Why We Blame Victims
A “hazard” model is common statistical model used to explain rare events. In such a model, the chance of a certain kind of event happening (e.g. death) goes as the product of rate contributions from various factors. (E.g., a factor each for age, gender, income, smoking, etc.) Each value of each factor then contributes a “hazard ratio”, a factor by which that value increases or decreases the event chance, relative to some standard value.
Let us postulate that most of us use a related product model to predict “crimes”, i.e., bad events that we blame on particular people:
B = C*E*V*N*R.
Here B is the how bad was an event, C is a factor contributed by a “criminal”, E is a factor contributed by other “enabler” people, V the factor contributed by the victim, N a factor contributed by nature, and R a randomness factor required to complete the model.
For example, the chance of a bad automobile accident may depend on how often and fast a reckless driver drives, and also on how often a victim driver drives. Nature adds to the chances with road conditions and bad weather, and in addition we need a big randomness factor to explain any given accident. After all, most reckless driving never results in a bad accident.

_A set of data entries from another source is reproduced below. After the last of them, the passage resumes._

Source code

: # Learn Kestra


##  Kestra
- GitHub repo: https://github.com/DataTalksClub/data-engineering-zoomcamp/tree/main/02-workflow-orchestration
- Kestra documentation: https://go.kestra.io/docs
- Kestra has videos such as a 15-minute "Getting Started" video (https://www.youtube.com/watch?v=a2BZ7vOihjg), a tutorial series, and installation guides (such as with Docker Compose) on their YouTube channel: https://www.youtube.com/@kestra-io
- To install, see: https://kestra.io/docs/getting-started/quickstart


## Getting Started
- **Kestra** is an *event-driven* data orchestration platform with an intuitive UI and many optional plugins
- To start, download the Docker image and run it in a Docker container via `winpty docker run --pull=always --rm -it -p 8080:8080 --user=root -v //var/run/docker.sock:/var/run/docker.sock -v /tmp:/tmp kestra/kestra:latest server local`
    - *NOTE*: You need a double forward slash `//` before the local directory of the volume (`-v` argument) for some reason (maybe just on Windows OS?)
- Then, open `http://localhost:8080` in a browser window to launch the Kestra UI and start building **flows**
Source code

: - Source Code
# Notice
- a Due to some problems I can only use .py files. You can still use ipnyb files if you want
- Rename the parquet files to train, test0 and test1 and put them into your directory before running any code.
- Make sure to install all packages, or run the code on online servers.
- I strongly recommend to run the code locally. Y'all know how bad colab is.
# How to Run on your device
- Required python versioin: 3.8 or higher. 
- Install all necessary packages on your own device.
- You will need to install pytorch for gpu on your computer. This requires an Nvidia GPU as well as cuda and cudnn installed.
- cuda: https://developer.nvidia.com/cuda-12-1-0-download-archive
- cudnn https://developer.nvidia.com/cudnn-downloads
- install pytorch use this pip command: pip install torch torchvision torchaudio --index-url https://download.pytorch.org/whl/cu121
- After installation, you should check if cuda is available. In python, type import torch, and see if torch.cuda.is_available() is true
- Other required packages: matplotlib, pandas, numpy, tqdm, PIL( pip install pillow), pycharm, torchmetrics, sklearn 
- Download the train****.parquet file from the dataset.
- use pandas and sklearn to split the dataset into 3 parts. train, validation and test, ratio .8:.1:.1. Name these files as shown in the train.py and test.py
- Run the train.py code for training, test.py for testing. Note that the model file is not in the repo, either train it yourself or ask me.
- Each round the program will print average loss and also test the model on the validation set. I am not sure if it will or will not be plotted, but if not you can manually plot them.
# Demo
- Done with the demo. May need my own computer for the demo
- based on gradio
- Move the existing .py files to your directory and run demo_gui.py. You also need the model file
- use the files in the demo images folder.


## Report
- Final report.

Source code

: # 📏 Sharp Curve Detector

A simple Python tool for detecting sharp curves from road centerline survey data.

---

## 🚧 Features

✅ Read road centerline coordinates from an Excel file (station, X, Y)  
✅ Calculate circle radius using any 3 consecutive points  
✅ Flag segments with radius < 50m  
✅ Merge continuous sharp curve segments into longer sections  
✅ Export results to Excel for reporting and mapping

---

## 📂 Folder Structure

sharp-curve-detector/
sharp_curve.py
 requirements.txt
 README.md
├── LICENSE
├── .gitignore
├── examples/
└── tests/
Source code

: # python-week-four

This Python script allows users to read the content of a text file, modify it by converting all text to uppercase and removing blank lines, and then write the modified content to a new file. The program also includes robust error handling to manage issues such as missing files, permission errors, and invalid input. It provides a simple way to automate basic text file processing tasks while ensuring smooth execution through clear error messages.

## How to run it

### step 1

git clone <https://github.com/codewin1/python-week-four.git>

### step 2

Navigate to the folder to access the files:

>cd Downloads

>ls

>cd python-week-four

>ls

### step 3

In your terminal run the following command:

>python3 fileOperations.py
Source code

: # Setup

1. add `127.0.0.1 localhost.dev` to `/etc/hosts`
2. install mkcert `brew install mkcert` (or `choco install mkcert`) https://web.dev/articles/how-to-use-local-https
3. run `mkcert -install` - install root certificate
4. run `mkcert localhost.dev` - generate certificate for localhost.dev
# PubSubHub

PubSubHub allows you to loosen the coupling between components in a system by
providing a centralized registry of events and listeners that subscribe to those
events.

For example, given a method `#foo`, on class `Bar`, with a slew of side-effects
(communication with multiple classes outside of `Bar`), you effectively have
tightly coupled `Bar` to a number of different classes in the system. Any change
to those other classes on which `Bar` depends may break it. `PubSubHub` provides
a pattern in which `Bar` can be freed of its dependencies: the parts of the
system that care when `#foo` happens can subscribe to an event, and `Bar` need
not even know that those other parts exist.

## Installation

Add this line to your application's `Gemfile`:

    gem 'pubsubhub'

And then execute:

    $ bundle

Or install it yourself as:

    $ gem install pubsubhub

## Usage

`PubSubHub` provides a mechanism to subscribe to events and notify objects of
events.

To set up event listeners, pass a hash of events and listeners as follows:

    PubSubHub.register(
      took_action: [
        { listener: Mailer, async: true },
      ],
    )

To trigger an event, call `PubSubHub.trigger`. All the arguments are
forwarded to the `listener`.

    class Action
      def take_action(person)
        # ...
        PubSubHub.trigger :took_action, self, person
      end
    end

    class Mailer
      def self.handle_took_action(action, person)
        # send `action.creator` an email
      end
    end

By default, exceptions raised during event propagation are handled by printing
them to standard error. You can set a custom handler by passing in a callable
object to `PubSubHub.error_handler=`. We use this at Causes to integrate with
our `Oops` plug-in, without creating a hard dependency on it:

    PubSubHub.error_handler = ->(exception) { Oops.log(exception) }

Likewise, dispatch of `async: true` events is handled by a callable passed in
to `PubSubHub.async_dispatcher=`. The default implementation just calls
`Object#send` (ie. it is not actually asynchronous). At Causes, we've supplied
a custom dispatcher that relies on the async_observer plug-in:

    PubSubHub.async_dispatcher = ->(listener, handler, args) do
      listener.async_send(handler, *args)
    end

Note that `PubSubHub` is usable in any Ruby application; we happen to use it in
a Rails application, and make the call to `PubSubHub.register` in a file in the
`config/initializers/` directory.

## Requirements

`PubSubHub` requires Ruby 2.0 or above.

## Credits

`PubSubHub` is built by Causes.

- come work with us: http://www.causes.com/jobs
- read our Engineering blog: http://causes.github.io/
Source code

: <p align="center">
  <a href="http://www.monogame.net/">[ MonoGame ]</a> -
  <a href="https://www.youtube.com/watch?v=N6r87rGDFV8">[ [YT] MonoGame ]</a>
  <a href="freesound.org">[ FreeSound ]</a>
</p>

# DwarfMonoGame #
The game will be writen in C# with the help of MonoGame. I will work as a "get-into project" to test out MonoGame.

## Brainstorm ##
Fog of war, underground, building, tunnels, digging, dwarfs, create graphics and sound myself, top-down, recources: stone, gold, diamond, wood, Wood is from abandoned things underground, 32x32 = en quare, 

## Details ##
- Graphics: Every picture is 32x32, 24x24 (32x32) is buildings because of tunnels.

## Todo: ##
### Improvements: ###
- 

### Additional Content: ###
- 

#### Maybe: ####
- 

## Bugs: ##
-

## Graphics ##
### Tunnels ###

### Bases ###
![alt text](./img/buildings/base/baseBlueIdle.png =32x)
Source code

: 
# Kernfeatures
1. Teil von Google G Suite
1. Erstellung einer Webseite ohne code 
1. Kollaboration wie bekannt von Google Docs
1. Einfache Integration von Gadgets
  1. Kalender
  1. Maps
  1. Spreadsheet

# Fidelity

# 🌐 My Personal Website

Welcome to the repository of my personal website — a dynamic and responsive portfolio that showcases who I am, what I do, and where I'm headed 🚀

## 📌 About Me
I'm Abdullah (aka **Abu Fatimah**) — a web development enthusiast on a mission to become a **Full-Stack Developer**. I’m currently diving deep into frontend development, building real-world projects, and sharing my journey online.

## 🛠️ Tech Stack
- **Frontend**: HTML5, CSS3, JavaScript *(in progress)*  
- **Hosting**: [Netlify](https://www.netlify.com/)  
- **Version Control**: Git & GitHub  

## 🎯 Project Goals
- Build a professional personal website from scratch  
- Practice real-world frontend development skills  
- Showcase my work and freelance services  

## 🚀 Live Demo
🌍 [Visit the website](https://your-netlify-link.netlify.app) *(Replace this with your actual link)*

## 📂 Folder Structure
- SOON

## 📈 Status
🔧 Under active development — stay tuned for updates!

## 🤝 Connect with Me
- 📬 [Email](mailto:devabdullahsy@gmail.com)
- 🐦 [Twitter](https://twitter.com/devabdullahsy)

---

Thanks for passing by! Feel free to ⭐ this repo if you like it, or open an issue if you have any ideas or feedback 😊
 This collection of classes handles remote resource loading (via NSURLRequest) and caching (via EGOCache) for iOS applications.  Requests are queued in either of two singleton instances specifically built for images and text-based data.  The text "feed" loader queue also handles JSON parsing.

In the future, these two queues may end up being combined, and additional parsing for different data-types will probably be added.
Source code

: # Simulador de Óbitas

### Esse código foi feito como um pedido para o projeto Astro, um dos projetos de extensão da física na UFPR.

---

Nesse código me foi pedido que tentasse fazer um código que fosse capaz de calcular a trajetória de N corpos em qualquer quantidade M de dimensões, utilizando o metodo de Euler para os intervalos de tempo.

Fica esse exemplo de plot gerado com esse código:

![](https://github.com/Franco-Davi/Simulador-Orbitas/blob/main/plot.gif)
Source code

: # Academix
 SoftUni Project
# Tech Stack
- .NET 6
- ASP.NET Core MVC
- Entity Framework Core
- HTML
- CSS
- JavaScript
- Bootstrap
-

Each of these factors can be used to “blame” or “explain” the crime in two different ways. First, the person behind a factor might be blamed for setting their factor to a stably high level. Someone who consistently drives recklessly can be blamed for resulting auto accidents. Second, if these factor values vary from case to case, we might try to explain variations in B in terms of variations in these factors. In this sense we may explain accidents more in terms of the factors that vary the most.
If we accepted this general functional form above, we might tend to see most crimes as accidental, mainly the result of enablers, nature and randomness, with only a minor contribution from the “criminal”, and a similar contribution from the “victim”. Then we might not feel very inclined to punish the criminal. “These things happen”, we might say.
Thus to better motivate punishment, and to make our story easier to tell and remember, we might try to simplify it. We have to keep the victim in the story, else there’s no reason to punish. But we could drop or deemphasize the enabler, nature, and randomness terms, leaving
B = C*V.
Furthermore, we could postulate that C is consistently set to a high level. After all, if the criminal just occasionally fell into a foul destructive “mood”, we might see this as “temporary insanity”, worthy of only mild punishment. And we might look around them for what other context might have pushed them into such a mood, and blame that context.
So instead we postulate that this criminal consistently tries to do things that hurt others. And with that story, we can feel more free to blame and punish them. They are B-B-B-B-Bad, Bad to the bone, and need to be taught a lesson to set their C parameter consistently low instead of high.
The problem here is, we all still know that high values of B are rare things. Most of the time, nothing goes wrong. Murders and rapes are rare, after all. So there must be a lot of variation in B across cases. But if C doesn’t vary much to contribute to B variation, the only thing have left now within our simplified model to explain B variation is variation in V; victims must be varying across cases in how much they contribute to bad things happening.
And thus we can end up naturally “blaming the victim”. To help us justify our punishing “criminals”, we de-emphasize the contributions of enablers, nature, and randomness, and we suppress variation in criminal contributions. Which leaves victim variations as our only way to explain why bad things happen only rarely. It must be, we conclude, that in the rare cases where bad things happened, the victim did something substantially different to cause that. The rape victim dressed provocatively, the murder victim was insolent, or the cancellation victim talked on an sensitive subject while lacking proper progressive credentials.
Note that I’m not saying that victims do not often actually contribute a lot with substantial variations in their V factor. I’m instead suggesting that our simplification strategy to help us blame criminals backs us into a corner wherein consistency forces us to expect large V variations. Even when when such variations are not actually there.